• Task instructions
Please copy each line of the records below that holds the word "Parties".

** Opening Supplied material block **

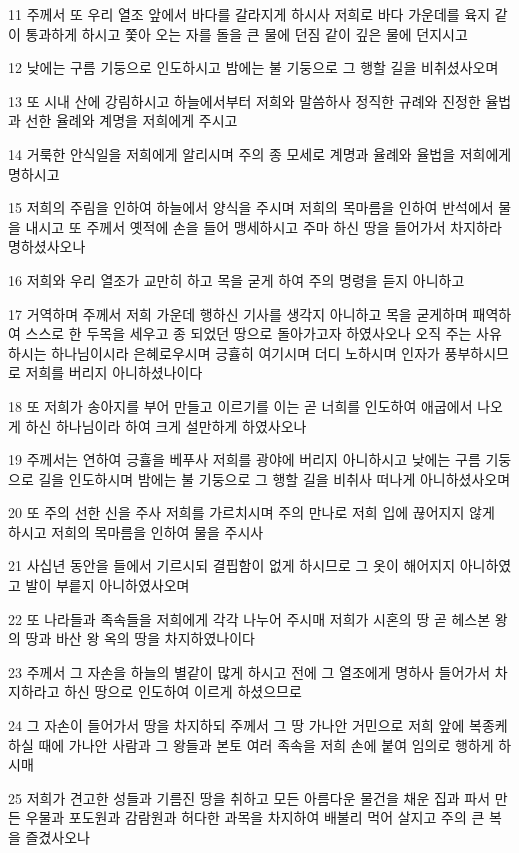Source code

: \par 11 주께서 또 우리 열조 앞에서 바다를 갈라지게 하시사 저희로 바다 가운데를 육지 같이 통과하게 하시고 쫓아 오는 자를 돌을 큰 물에 던짐 같이 깊은 물에 던지시고
\par 12 낮에는 구름 기둥으로 인도하시고 밤에는 불 기둥으로 그 행할 길을 비취셨사오며
\par 13 또 시내 산에 강림하시고 하늘에서부터 저희와 말씀하사 정직한 규례와 진정한 율법과 선한 율례와 계명을 저희에게 주시고
\par 14 거룩한 안식일을 저희에게 알리시며 주의 종 모세로 계명과 율례와 율법을 저희에게 명하시고
\par 15 저희의 주림을 인하여 하늘에서 양식을 주시며 저희의 목마름을 인하여 반석에서 물을 내시고 또 주께서 옛적에 손을 들어 맹세하시고 주마 하신 땅을 들어가서 차지하라 명하셨사오나
\par 16 저희와 우리 열조가 교만히 하고 목을 굳게 하여 주의 명령을 듣지 아니하고
\par 17 거역하며 주께서 저희 가운데 행하신 기사를 생각지 아니하고 목을 굳게하며 패역하여 스스로 한 두목을 세우고 종 되었던 땅으로 돌아가고자 하였사오나 오직 주는 사유하시는 하나님이시라 은혜로우시며 긍휼히 여기시며 더디 노하시며 인자가 풍부하시므로 저희를 버리지 아니하셨나이다
\par 18 또 저희가 송아지를 부어 만들고 이르기를 이는 곧 너희를 인도하여 애굽에서 나오게 하신 하나님이라 하여 크게 설만하게 하였사오나
\par 19 주께서는 연하여 긍휼을 베푸사 저희를 광야에 버리지 아니하시고 낮에는 구름 기둥으로 길을 인도하시며 밤에는 불 기둥으로 그 행할 길을 비취사 떠나게 아니하셨사오며
\par 20 또 주의 선한 신을 주사 저희를 가르치시며 주의 만나로 저희 입에 끊어지지 않게 하시고 저희의 목마름을 인하여 물을 주시사
\par 21 사십년 동안을 들에서 기르시되 결핍함이 없게 하시므로 그 옷이 해어지지 아니하였고 발이 부릍지 아니하였사오며
\par 22 또 나라들과 족속들을 저희에게 각각 나누어 주시매 저희가 시혼의 땅 곧 헤스본 왕의 땅과 바산 왕 옥의 땅을 차지하였나이다
\par 23 주께서 그 자손을 하늘의 별같이 많게 하시고 전에 그 열조에게 명하사 들어가서 차지하라고 하신 땅으로 인도하여 이르게 하셨으므로
\par 24 그 자손이 들어가서 땅을 차지하되 주께서 그 땅 가나안 거민으로 저희 앞에 복종케 하실 때에 가나안 사람과 그 왕들과 본토 여러 족속을 저희 손에 붙여 임의로 행하게 하시매
\par 25 저희가 견고한 성들과 기름진 땅을 취하고 모든 아름다운 물건을 채운 집과 파서 만든 우물과 포도원과 감람원과 허다한 과목을 차지하여 배불리 먹어 살지고 주의 큰 복을 즐겼사오나
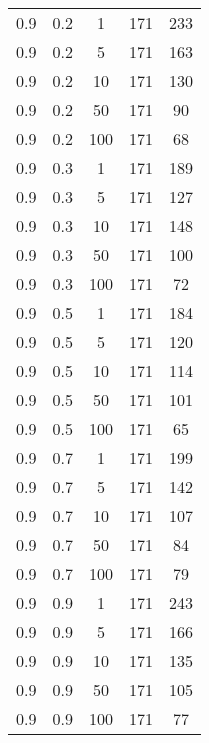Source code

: \begin{appendices}
\begin{longtable}{|c|c|c|c|c|}
		0.9 & 0.2 & 1   & 171 & 233 \\
		0.9 & 0.2 & 5   & 171 & 163 \\
		0.9 & 0.2 & 10  & 171 & 130 \\
		0.9 & 0.2 & 50  & 171 & 90  \\
		0.9 & 0.2 & 100 & 171 & 68  \\ \hline
		0.9 & 0.3 & 1   & 171 & 189 \\
		0.9 & 0.3 & 5   & 171 & 127 \\
		0.9 & 0.3 & 10  & 171 & 148 \\
		0.9 & 0.3 & 50  & 171 & 100 \\
		0.9 & 0.3 & 100 & 171 & 72  \\ \hline
		0.9 & 0.5 & 1   & 171 & 184 \\
		0.9 & 0.5 & 5   & 171 & 120 \\
		0.9 & 0.5 & 10  & 171 & 114 \\
		0.9 & 0.5 & 50  & 171 & 101 \\
		0.9 & 0.5 & 100 & 171 & 65  \\ \hline
		0.9 & 0.7 & 1   & 171 & 199 \\
		0.9 & 0.7 & 5   & 171 & 142 \\
		0.9 & 0.7 & 10  & 171 & 107 \\
		0.9 & 0.7 & 50  & 171 & 84  \\
		0.9 & 0.7 & 100 & 171 & 79  \\ \hline
		0.9 & 0.9 & 1   & 171 & 243 \\
		0.9 & 0.9 & 5   & 171 & 166 \\
		0.9 & 0.9 & 10  & 171 & 135 \\
		0.9 & 0.9 & 50  & 171 & 105 \\
		0.9 & 0.9 & 100 & 171 & 77 \\ \hline
	\end{longtable}
	

\end{appendices}
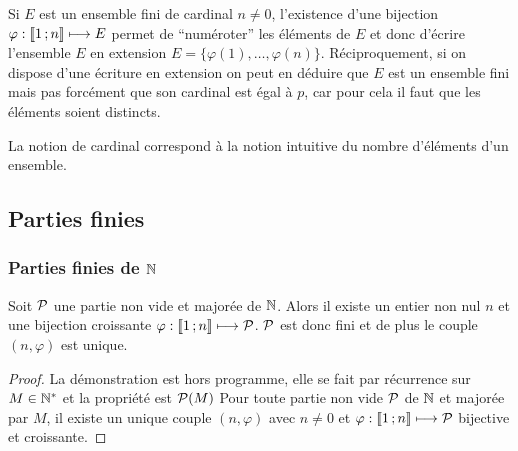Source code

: Si \(E\) est un ensemble fini de cardinal \(n\neq 0\), l'existence d'une bijection \(\varphi:\intervalleentier{1}{n} \longmapsto E\) permet de ``numéroter'' les éléments de \(E\) et donc d'écrire l'ensemble \(E\) en extension \(E=\{\varphi(1), \ldots, \varphi(n)\}\).
Réciproquement, si on dispose d'une écriture en extension on peut en déduire que \(E\) est un ensemble fini mais pas forcément que son cardinal est égal à \(p\), car pour cela il faut que les éléments soient distincts.

La notion de cardinal correspond à la notion intuitive du nombre d'éléments d'un ensemble.

\subsection{Parties finies}

\subsubsection{Parties finies de \(\N\)}

\begin{theo}\label{theo:partfinN}
  Soit \(\P\) une partie non vide et majorée de \(\N\). Alors il existe un entier non nul \(n\) et une bijection croissante \(\varphi:\intervalleentier{1}{n} \longmapsto \P\). \(\P\) est donc fini et de plus le couple \((n,\varphi)\) est unique.
\end{theo}
\begin{proof}
  La démonstration est hors programme, elle se fait par récurrence sur \(M\in\N^*\) et la propriété est \(\P(M)\) Pour toute partie non vide \(\P\) de \(\N\) et majorée par \(M\), il existe un unique couple \((n,\varphi)\) avec \(n\neq 0\) et \(\varphi:\intervalleentier{1}{n} \longmapsto \P\) bijective et croissante. 
\end{proof}

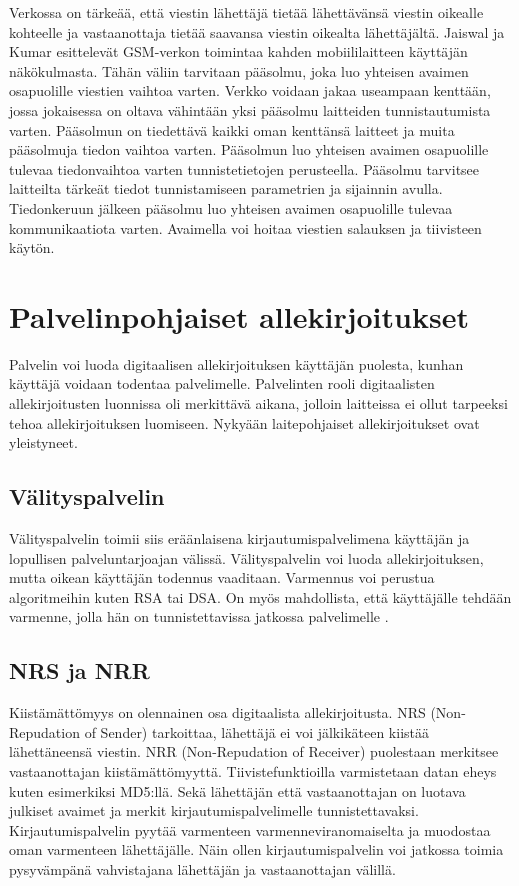 \documentclass[finnish]{tktltiki2}
\theoremstyle{definition}
\theoremstyle{remark}
\begin{document}
Verkossa on tärkeää, että viestin lähettäjä tietää lähettävänsä viestin oikealle kohteelle ja vastaanottaja tietää saavansa viestin oikealta lähettäjältä. Jaiswal ja Kumar \cite{cell} esittelevät GSM-verkon toimintaa kahden mobiililaitteen käyttäjän näkökulmasta. Tähän väliin tarvitaan pääsolmu, joka luo yhteisen avaimen osapuolille viestien vaihtoa varten. Verkko voidaan jakaa useampaan kenttään, jossa jokaisessa on oltava vähintään yksi pääsolmu laitteiden tunnistautumista varten. Pääsolmun on tiedettävä kaikki oman kenttänsä laitteet ja muita pääsolmuja tiedon vaihtoa varten. Pääsolmun luo yhteisen avaimen osapuolille tulevaa tiedonvaihtoa varten tunnistetietojen perusteella. Pääsolmu tarvitsee laitteilta tärkeät tiedot tunnistamiseen parametrien ja sijainnin avulla. Tiedonkeruun jälkeen pääsolmu luo yhteisen avaimen osapuolille tulevaa kommunikaatiota varten. Avaimella voi hoitaa viestien salauksen ja tiivisteen käytön.

\section{Palvelinpohjaiset allekirjoitukset}

Palvelin voi luoda digitaalisen allekirjoituksen käyttäjän puolesta, kunhan käyttäjä voidaan todentaa palvelimelle. Palvelinten rooli digitaalisten allekirjoitusten luonnissa oli merkittävä aikana, jolloin laitteissa ei ollut tarpeeksi tehoa allekirjoituksen luomiseen. Nykyään laitepohjaiset allekirjoitukset ovat yleistyneet. \cite{proxy}

\subsection{Välityspalvelin}

Välityspalvelin toimii siis eräänlaisena kirjautumispalvelimena käyttäjän ja lopullisen palveluntarjoajan välissä. Välityspalvelin voi luoda allekirjoituksen, mutta oikean käyttäjän todennus vaaditaan. Varmennus voi perustua algoritmeihin kuten RSA tai DSA. On myös mahdollista, että käyttäjälle tehdään varmenne, jolla hän on tunnistettavissa jatkossa palvelimelle \cite{proxy}.

\subsection{NRS ja NRR}

Kiistämättömyys on olennainen osa digitaalista allekirjoitusta. NRS (Non-Repudation of Sender) tarkoittaa, lähettäjä ei voi jälkikäteen kiistää lähettäneensä viestin. NRR (Non-Repudation of Receiver) puolestaan merkitsee vastaanottajan kiistämättömyyttä. Tiivistefunktioilla varmistetaan datan eheys kuten esimerkiksi MD5:llä. Sekä lähettäjän että vastaanottajan on luotava julkiset avaimet ja merkit kirjautumispalvelimelle tunnistettavaksi. Kirjautumispalvelin pyytää varmenteen varmenneviranomaiselta ja muodostaa oman varmenteen lähettäjälle. Näin ollen kirjautumispalvelin voi jatkossa toimia pysyvämpänä vahvistajana lähettäjän ja vastaanottajan välillä. \cite{gene}
\end{document}
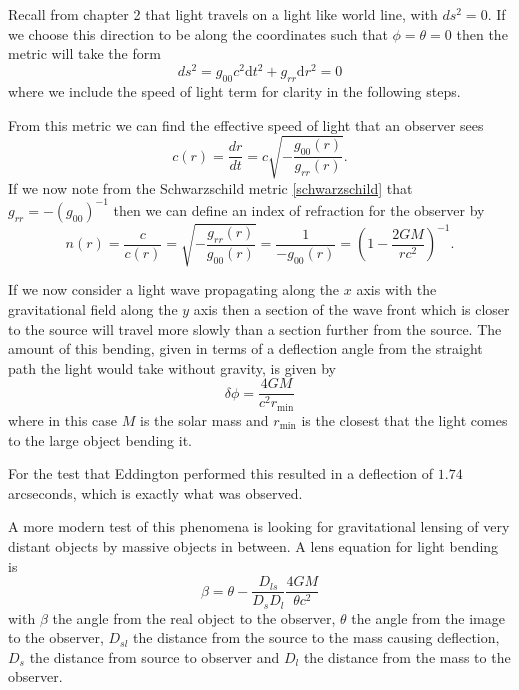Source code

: Recall from chapter 2 that light travels on a light like world line, with \(ds^2 = 0\). If we choose this direction to be along the coordinates such that \(\phi = \theta = 0\) then the metric will take the form \cite{cheng}
\begin{equation} \label{light-bend-metric}
	ds^2 = g_{00} c^2 \text{d}t^2 + g_{rr} \text{d}r^2 = 0
\end{equation}
where we include the speed of light term for clarity in the following steps.

From this metric we can find the effective speed of light that an observer sees \cite{cheng}
\begin{equation} \label{speed-bending}
	c (r) = \frac{dr}{dt} = c \sqrt{- \frac{g_{00} (r)}{g_{rr} (r)}} .
\end{equation} 
If we now note from the Schwarzschild metric \eqref{schwarzschild} that \(g_{rr} = - (g_{00})^{-1}\) then we can define an index of refraction for the observer by
\begin{equation} \label{light-bend-refraction}
	n(r) = \frac{c}{c(r)} = \sqrt{- \frac{g_{rr} (r)}{g_{00} (r)}} = \frac{1}{- g_{00} (r)} = \left(1 - \frac{2 G M}{r c^2}\right)^{-1} .
\end{equation}

If we now consider a light wave propagating along the \(x\) axis with the gravitational field along the \(y\) axis then a section of the wave front which is closer to the source will travel more slowly than a section further from the source. The amount of this bending, given in terms of a deflection angle from the straight path the light would take without gravity, is given by \cite{cheng}
\begin{equation} \label{bending}
	\delta \phi = \frac{4 G M}{c^2 r_{\text{min}}}
\end{equation}
where in this case \(M\) is the solar mass and \(r_{\text{min}}\) is the closest that the light comes to the large object bending it.

For the test that Eddington performed this resulted in a deflection of \(1.74\) arcseconds, which is exactly what was observed.

A more modern test of this phenomena is looking for gravitational lensing of very distant objects by massive objects in between. A lens equation for light bending is
\begin{equation} \label{lens}
	\beta = \theta - \frac{D_{ls}}{D_{s} D_{l}} \frac{4 G M}{\theta c^2}
\end{equation}
with \(\beta\) the angle from the real object to the observer, \(\theta\) the angle from the image to the observer, \(D_{sl}\) the distance from the source to the mass causing deflection, \(D_{s}\) the distance from source to observer and \(D_{l}\) the distance from the mass to the observer. 

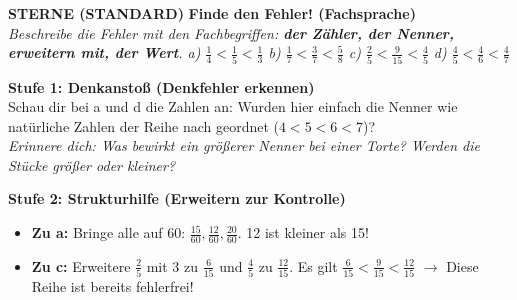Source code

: \documentclass[a4paper,10pt]{article}
\newcommand{\mFrac}[2]{\frac{#1}{#2}}
\begin{document}
\begin{tcolorbox}[
    enhanced, colback=white, colframe=primaryBlue, arc=3mm, boxrule=1.2pt,
    left=4.5mm, right=4.5mm, top=2.5mm, bottom=2.5mm, height=12.9cm
]
    \begin{center}
        {\color{lvlBlue}\textbf{\faStar\faStar{} STERNE (STANDARD)}}\quad
        {\color{primaryBlue}\large\bfseries {}\quad Finde den Fehler! (Fachsprache)}\\[1mm]
        {\footnotesize\textit{Beschreibe die Fehler mit den Fachbegriffen: \textbf{der Zähler, der Nenner, erweitern mit, der Wert}.\newline
        a) $\mFrac{1}{4} < \mFrac{1}{5} < \mFrac{1}{3}$ \quad b) $\mFrac{1}{7} < \mFrac{3}{7} < \mFrac{5}{8}$ \quad c) $\mFrac{2}{5} < \mFrac{9}{15} < \mFrac{4}{5}$ \quad d) $\mFrac{4}{5} < \mFrac{4}{6} < \mFrac{4}{7}$}}
    \end{center}
    \vspace{0.5mm}

    \begin{tcolorbox}[colback=step1Bg, colframe=step1Border, arc=2mm, boxrule=0.7pt, left=3mm, right=3mm, top=1.8mm, bottom=1.8mm]
        {\color{step1Text}\bfseries\faLightbulb\enskip Stufe 1: Denkanstoß (Denkfehler erkennen)}\\[0.8mm]
        {\small
        Schau dir bei a und d die Zahlen an: Wurden hier einfach die Nenner wie natürliche Zahlen der Reihe nach geordnet ($4 < 5 < 6 < 7$)?\\
        {\color{step1Text}\faHandPointRight}\enskip \textit{Erinnere dich: Was bewirkt ein größerer Nenner bei einer Torte? Werden die Stücke größer oder kleiner?}
        }
    \end{tcolorbox}
    \vspace{0.8mm}

    \begin{tcolorbox}[colback=step2Bg, colframe=step2Border, arc=2mm, boxrule=0.7pt, left=3mm, right=3mm, top=1.8mm, bottom=1.8mm]
        {\color{step2Text}\bfseries\faSearch\enskip Stufe 2: Strukturhilfe (Erweitern zur Kontrolle)}\\[0.8mm]
        {\small
        \begin{itemize}[leftmargin=4mm, itemsep=0.2pt, topsep=1pt]
            \item \textbf{Zu a:} Bringe alle auf 60: $\mFrac{15}{60}, \mFrac{12}{60}, \mFrac{20}{60}$. 12 ist kleiner als 15!
            \item \textbf{Zu c:} Erweitere $\mFrac{2}{5}$ mit 3 zu $\mFrac{6}{15}$ und $\mFrac{4}{5}$ zu $\mFrac{12}{15}$. Es gilt $\mFrac{6}{15} < \mFrac{9}{15} < \mFrac{12}{15}$ $\rightarrow$ Diese Reihe ist bereits fehlerfrei!
        \end{itemize}
        }
    \end{tcolorbox}
    \vspace{0.8mm}


\end{tcolorbox}
\end{document}
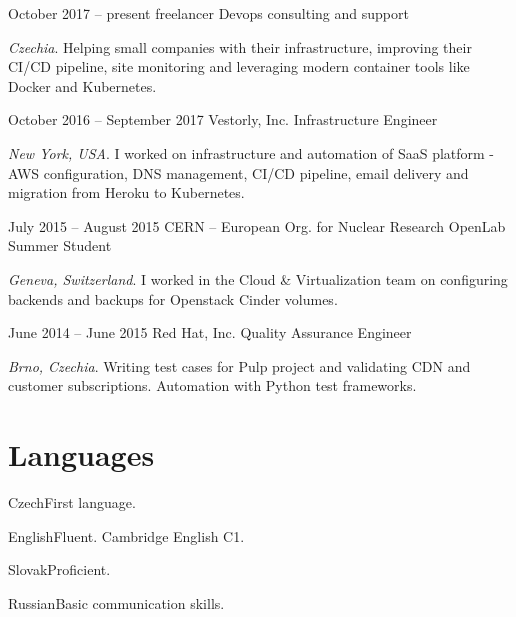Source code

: \documentclass{tccv}
\begin{document}
\begin{eventlist}

\item{October 2017 -- present}
{freelancer}
{Devops consulting and support}

\emph{Czechia}. Helping small companies with their infrastructure, improving their CI/CD pipeline, site monitoring and leveraging modern container tools like Docker and Kubernetes.

\item{October 2016 -- September 2017}
{Vestorly, Inc.}
{Infrastructure Engineer}

\emph{New York, USA}. I worked on infrastructure and automation of SaaS platform - AWS configuration, DNS management, CI/CD pipeline, email delivery and migration from Heroku to Kubernetes.

\item{July 2015 -- August 2015}
     {CERN -- European Org. for Nuclear Research}
     {OpenLab Summer Student}

\emph{Geneva, Switzerland}. I worked in the Cloud \& Virtualization team on configuring backends and backups for Openstack Cinder volumes.


\item{June 2014 -- June 2015}
     {Red Hat, Inc.}
     {Quality Assurance Engineer}

\emph{Brno, Czechia}. Writing test cases for Pulp project and validating CDN and customer subscriptions. Automation with Python test frameworks.

%
%
%

\end{eventlist}

\section{Languages}

\begin{factlist}
	\item{Czech}{First language.}
	\item{English}{Fluent. Cambridge English C1.}
	\item{Slovak}{Proficient.}
	\item{Russian}{Basic communication skills.}
\end{factlist}
\end{document}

** Closing Supplied material block **

• Solved problem
\subsection{Parties finies}
\subsubsection{Parties finies de \(\N\)}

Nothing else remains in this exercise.